Il releva les yeux et eut juste le temps de voir Kim accroupi devant lui, les bras tendus vers lui comme s'il allait le prendre dans ses bras mais s'abstenait, et le regard rempli d'une sorte d'angoisse, avant de ne plus rien assimiler, et tomber. C'était cela, il venait de faire une crise d'angoisse. Il devenait aussi instable que pendant son enfance. Comment avait-il sombré dans cet enfer la première fois ? Rien n'était plus simple. Le sentiment d'abandon, de solitude, de crainte et de désespoir avaient fait tout le travail lorsqu'il avait été mis au pensionnat la première année. Ses camarades le disaient trop petit, trop faible. Déjà sensible avait d'avoir été envoyé dans cet établissement, isolé du monde, il avait passé son temps à pleurer. Et les moqueries de ses compagnons n'avaient rien d'encourageant. Heureusement, Nute, dans le même module, était resté plus ou moins présent pour le soutenir. Il avait dû consulter un psychiatre, plusieurs médecins avec les récidives trop fréquentes de ses nombreuses crises d'angoisse. Tout s'était calmé lorsqu'il avait rencontré Milly, plus tard. La religion l'avait remis dans un chemin droit. Il avait enfin une croyance solide à laquelle se tenir. La confiance n'était que mirage. L'amour n'était que mauvais présage. Pour lui, au départ, son envoi au pensionnat avait été vécu comme une trahison. Et voilà qu'il retombait. Depuis son déménagement, c'étaient des crises d'angoisse qu'il subissait. A une dose bien supérieure à d'ordinaire. Il ne savait plus remettre ses pensées en place ! Peut-être était-il bipolaire, avec des périodes zen et d'autres où il était carrément instable. Peut-être était-il juste trop fragile. Peut-être un mélange des deux. Ou peut-être était-il schizophrène. C'était une toute autre possibilité.

-Donovan... Dis-moi que tu m'entends...

Ce n'était pas la voix de Kim. Elle était bien trop familière. Il ouvrit un œil, et trouva, troublé, le regard de sa cadette. Angie était là, près de lui, à lui serrer cette main qui compressait sa couette. Elle lui caressait même le bras.

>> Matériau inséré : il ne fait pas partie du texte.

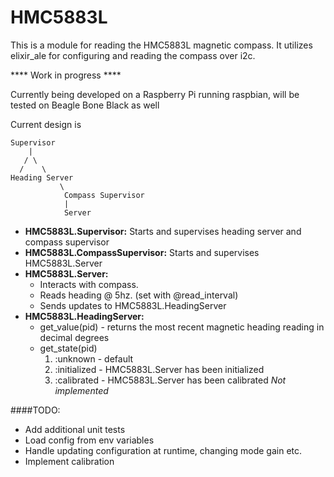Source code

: HMC5883L
========

This is a module for reading the HMC5883L magnetic compass. It utilizes elixir_ale for configuring and reading the compass over i2c.

**** Work in progress ****

Currently being developed on a Raspberry Pi running raspbian, will be tested on Beagle Bone Black as well

Current design is 

	Supervisor
	    |
	   / \
	  /    \
	Heading Server 
    		   \
		        Compass Supervisor
    		    |
		        Server 


- **HMC5883L.Supervisor:** Starts and supervises heading server and compass supervisor
- **HMC5883L.CompassSupervisor:** Starts and supervises HMC5883L.Server
- **HMC5883L.Server:** 
	- Interacts with compass. 
	- Reads heading @ 5hz. (set with @read_interval) 
	- Sends updates to HMC5883L.HeadingServer
- **HMC5883L.HeadingServer:**
	- get_value(pid) - returns the most recent magnetic heading reading in decimal degrees	 	
	- get_state(pid)
		1. :unknown 	 - default
		2. :initialized  - HMC5883L.Server has been initialized
		3. :calibrated	- HMC5883L.Server has been calibrated *Not implemented*

####TODO:
- Add additional unit tests
- Load config from env variables
- Handle updating configuration at runtime, changing mode gain etc.
- Implement calibration
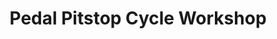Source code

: ---
title: "Pedal Pitstop Cycle Workshop"
url: /chandlers-ford/pedal-pitstop-cycle-workshop/
shop: bicycle
---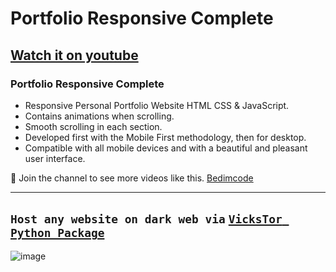 # Portfolio Responsive Complete
## [Watch it on youtube](https://youtu.be/AKNvTxWOdKw)
### Portfolio Responsive Complete

- Responsive Personal Portfolio Website HTML CSS & JavaScript.
- Contains animations when scrolling.
- Smooth scrolling in each section.
- Developed first with the Mobile First methodology, then for desktop.
- Compatible with all mobile devices and with a beautiful and pleasant user interface.

💙 Join the channel to see more videos like this. [Bedimcode](https://www.youtube.com/@Bedimcode)

<hr>

## `Host any website on dark web via` [`VicksTor Python Package`](https://pypi.org/project/VicksTor/)

![image](https://github.com/imvickykumar999/portfolio-responsive-complete.onion/assets/50515418/be984c14-ac1a-4d44-af0e-3fe51479bbe6)
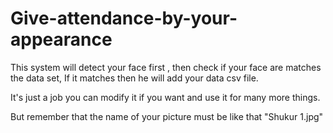 # Give-attendance-by-your-appearance

This system will detect your face first , then check if your face are matches the data set, If it matches then he will add your data csv file.

It's just a job you can modify it if you want and use it for many more things.

But remember that the name of your picture must be like that "Shukur 1.jpg"
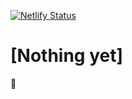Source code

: [![Netlify Status](https://api.netlify.com/api/v1/badges/85fee57c-f5d2-4e21-9952-f0faceb24882/deploy-status)](https://app.netlify.com/sites/youthful-northcutt-1f2ffa/deploys)

# [Nothing yet]
👻

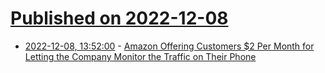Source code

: # [Published on 2022-12-08](index.md)

* [2022-12-08, 13:52:00](https://soylentnews.org/article.pl?sid=22/12/07/156206&from=rss) - [Amazon Offering Customers $2 Per Month for Letting the Company Monitor the Traffic on Their Phone](https://soylentnews.org/article.pl?sid=22/12/07/156206&from=rss)
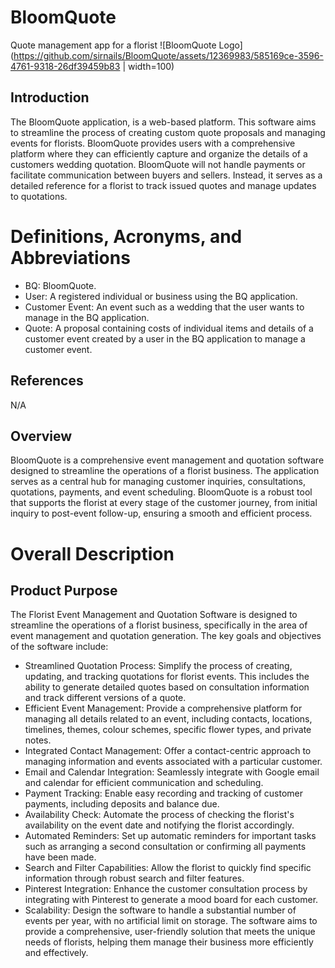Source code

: # BloomQuote
Quote management app for a florist
![BloomQuote Logo](https://github.com/sirnails/BloomQuote/assets/12369983/585169ce-3596-4761-9318-26df39459b83 | width=100)

## Introduction
The BloomQuote application, is a web-based platform. This software aims to streamline the process of creating custom quote proposals and managing events for florists. BloomQuote provides users with a comprehensive platform where they can efficiently capture and organize the details of a customers wedding quotation. BloomQuote will not handle payments or facilitate communication between buyers and sellers. Instead, it serves as a detailed reference for a florist to track issued quotes and manage updates to quotations.

# Definitions, Acronyms, and Abbreviations
- BQ: BloomQuote.
- User: A registered individual or business using the BQ application.
- Customer Event: An event such as a wedding that the user wants to manage in the BQ application.
- Quote: A proposal containing costs of individual items and details of a customer event created by a user in the BQ application to manage a customer event.

## References
N/A

## Overview
BloomQuote is a comprehensive event management and quotation software designed to streamline the operations of a florist business. The application serves as a central hub for managing customer inquiries, consultations, quotations, payments, and event scheduling. BloomQuote is a robust tool that supports the florist at every stage of the customer journey, from initial inquiry to post-event follow-up, ensuring a smooth and efficient process.

# Overall Description
## Product Purpose

The Florist Event Management and Quotation Software is designed to streamline the operations of a florist business, specifically in the area of event management and quotation generation. The key goals and objectives of the software include:
- Streamlined Quotation Process: Simplify the process of creating, updating, and tracking quotations for florist events. This includes the ability to generate detailed quotes based on consultation information and track different versions of a quote.
- Efficient Event Management: Provide a comprehensive platform for managing all details related to an event, including contacts, locations, timelines, themes, colour schemes, specific flower types, and private notes.
- Integrated Contact Management: Offer a contact-centric approach to managing information and events associated with a particular customer.
- Email and Calendar Integration: Seamlessly integrate with Google email and calendar for efficient communication and scheduling.
- Payment Tracking: Enable easy recording and tracking of customer payments, including deposits and balance due.
- Availability Check: Automate the process of checking the florist's availability on the event date and notifying the florist accordingly.
- Automated Reminders: Set up automatic reminders for important tasks such as arranging a second consultation or confirming all payments have been made.
- Search and Filter Capabilities: Allow the florist to quickly find specific information through robust search and filter features.
- Pinterest Integration: Enhance the customer consultation process by integrating with Pinterest to generate a mood board for each customer.
- Scalability: Design the software to handle a substantial number of events per year, with no artificial limit on storage.
The software aims to provide a comprehensive, user-friendly solution that meets the unique needs of florists, helping them manage their business more efficiently and effectively.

Il balaya la pièce du regard. Il était dans son canapé. Il se redressa d'un bon, le cœur battant à tout rompre. Il ne voulait plus de cet état. C'était trop douloureux ! Il grimaça et posa une main à sa poitrine, comme pour se calmer. Son regard vacilla aussitôt vers Angie, qui avait une mine à faire peur. Elle était simplement blême, avec un sourire déformé. Elle était pétrifiée. Jamais elle n'avait dû le voir aussi mal, et elle ne savait vraisemblablement pas où se mettre. Se voulant rassurant, il posa aisément une main sur son épaule. Il devait lui montrer qu'il saurait tout surmonter. Elle l'esquiva habilement et secoua la tête avant de le plaquer brusquement aux coussins qui lui firent l'effet de piques. Il écarquilla les yeux et se redressa dans l'instant, crispé.